# [SOURCE RECORDS]
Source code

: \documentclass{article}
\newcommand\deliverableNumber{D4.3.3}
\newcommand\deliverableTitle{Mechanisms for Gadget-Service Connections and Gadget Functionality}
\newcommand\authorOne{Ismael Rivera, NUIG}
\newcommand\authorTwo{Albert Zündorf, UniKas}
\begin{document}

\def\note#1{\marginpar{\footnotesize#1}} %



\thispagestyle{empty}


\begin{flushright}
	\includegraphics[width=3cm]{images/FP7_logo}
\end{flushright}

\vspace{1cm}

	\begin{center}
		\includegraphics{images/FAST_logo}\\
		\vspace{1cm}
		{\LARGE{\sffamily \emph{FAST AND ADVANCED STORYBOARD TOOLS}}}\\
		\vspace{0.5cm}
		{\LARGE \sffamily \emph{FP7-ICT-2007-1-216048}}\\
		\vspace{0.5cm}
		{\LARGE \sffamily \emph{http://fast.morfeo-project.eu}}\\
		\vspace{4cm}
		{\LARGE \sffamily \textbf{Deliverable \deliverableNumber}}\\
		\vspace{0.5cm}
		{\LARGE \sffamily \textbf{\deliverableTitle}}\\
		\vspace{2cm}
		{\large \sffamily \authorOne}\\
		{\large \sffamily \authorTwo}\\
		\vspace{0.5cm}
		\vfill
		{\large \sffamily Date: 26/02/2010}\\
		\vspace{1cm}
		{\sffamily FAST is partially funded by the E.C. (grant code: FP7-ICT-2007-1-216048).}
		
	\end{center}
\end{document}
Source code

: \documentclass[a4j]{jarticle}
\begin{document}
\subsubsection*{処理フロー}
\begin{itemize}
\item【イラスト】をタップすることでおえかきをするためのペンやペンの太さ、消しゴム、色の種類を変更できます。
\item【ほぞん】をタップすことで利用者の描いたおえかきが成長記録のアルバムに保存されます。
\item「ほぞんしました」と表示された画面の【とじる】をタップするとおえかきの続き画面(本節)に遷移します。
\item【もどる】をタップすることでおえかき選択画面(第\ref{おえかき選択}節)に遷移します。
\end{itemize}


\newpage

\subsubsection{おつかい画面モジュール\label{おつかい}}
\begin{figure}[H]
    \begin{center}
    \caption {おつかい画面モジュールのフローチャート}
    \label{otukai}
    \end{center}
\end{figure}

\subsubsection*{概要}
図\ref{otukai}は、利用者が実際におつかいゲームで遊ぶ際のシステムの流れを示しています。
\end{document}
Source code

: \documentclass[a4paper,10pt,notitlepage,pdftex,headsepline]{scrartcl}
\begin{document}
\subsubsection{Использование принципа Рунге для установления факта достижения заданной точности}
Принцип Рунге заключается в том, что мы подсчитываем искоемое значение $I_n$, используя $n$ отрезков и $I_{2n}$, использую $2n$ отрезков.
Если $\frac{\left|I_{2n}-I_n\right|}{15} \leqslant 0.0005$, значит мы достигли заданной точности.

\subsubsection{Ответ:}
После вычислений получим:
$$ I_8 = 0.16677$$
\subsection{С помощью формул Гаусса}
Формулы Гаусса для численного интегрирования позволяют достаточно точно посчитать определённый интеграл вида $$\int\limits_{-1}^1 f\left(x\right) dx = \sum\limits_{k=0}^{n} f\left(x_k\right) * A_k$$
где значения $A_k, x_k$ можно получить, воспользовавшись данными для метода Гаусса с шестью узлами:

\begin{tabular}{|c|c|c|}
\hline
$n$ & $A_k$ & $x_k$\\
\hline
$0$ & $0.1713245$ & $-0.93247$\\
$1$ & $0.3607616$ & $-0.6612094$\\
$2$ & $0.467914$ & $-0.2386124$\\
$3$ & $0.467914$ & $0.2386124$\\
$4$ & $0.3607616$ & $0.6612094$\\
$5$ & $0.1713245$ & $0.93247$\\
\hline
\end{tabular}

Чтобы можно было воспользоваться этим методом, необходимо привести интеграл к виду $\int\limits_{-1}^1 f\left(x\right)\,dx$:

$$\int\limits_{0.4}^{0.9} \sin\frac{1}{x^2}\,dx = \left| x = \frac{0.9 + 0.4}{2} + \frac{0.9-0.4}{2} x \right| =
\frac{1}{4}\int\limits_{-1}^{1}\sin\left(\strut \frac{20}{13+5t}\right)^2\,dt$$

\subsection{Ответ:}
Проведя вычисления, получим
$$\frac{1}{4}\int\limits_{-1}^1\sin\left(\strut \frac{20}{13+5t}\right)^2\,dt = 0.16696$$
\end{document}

# [AIM OF THE EXERCISE]
Supply the number of lines above that contain the word "заданной", and nothing else.

# [PROBLEM SOLUTION]
2